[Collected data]
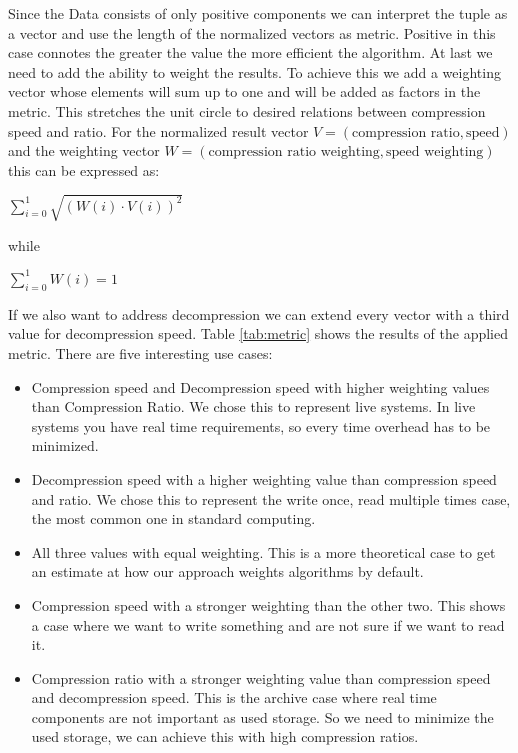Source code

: \documentclass[
	12pt,
	a4paper,
	BCOR10mm,
	DIV14,
	listof=totoc,
	bibliography=totoc,
	headsepline
]{scrreprt}
\begin{document}
Since the Data consists of only positive components we can interpret the tuple as a vector and use the length of the normalized vectors as metric.
Positive in this case connotes the greater the value the more efficient the algorithm.
At last we need to add the ability to weight the results.
To achieve this we add a weighting vector whose elements will sum up to one and will be added as factors in the metric.
This stretches the unit circle to desired relations between compression speed and ratio.
For the normalized result vector \(V = (\text{compression ratio}, \text{speed})\) and the weighting vector \(W = (\text{compression ratio weighting}, \text{speed weighting})\) this can be expressed as:
\begin{center}
	\(
	\sum\limits^{1}_{i=0} \sqrt{(W(i) \cdot V(i))^2}
	\)
\end{center}
while
\begin{center}
	\(
	\sum\limits^{1}_{i=0}W(i) = 1
	\)
\end{center}
If we also want to address decompression we can extend every vector with a third value for decompression speed.
Table \ref{tab:metric} shows the results of the applied metric.
There are five interesting use cases:
\begin{itemize}
	\item Compression speed and Decompression speed with higher weighting values than Compression Ratio.
	We chose this to represent live systems.
	In live systems you have real time requirements, so every time overhead has to be minimized.
	\\
	\item Decompression speed with a higher weighting value than compression speed and ratio.
	We chose this to represent the write once, read multiple times case, the most common one in standard computing.
	\item All three values with equal weighting.
	This is a more theoretical case to get an estimate at how our approach weights algorithms by default.
	\\
	\item Compression speed with a stronger weighting than the other two.
	This shows a case where we want to write something and are not sure if we want to read it.
	\\
	\item Compression ratio with a stronger weighting value than compression speed and decompression speed.
	This is the archive case where real time components are not important as used storage.
	So we need to minimize the used storage, we can achieve this with high compression ratios.
\end{itemize}

\end{document}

* _ASSIGNED TASK_
Each line above that contains the string "need" should be copied.

* _WRITTEN RESPONSE_
At last we need to add the ability to weight the results.
	So we need to minimize the used storage, we can achieve this with high compression ratios.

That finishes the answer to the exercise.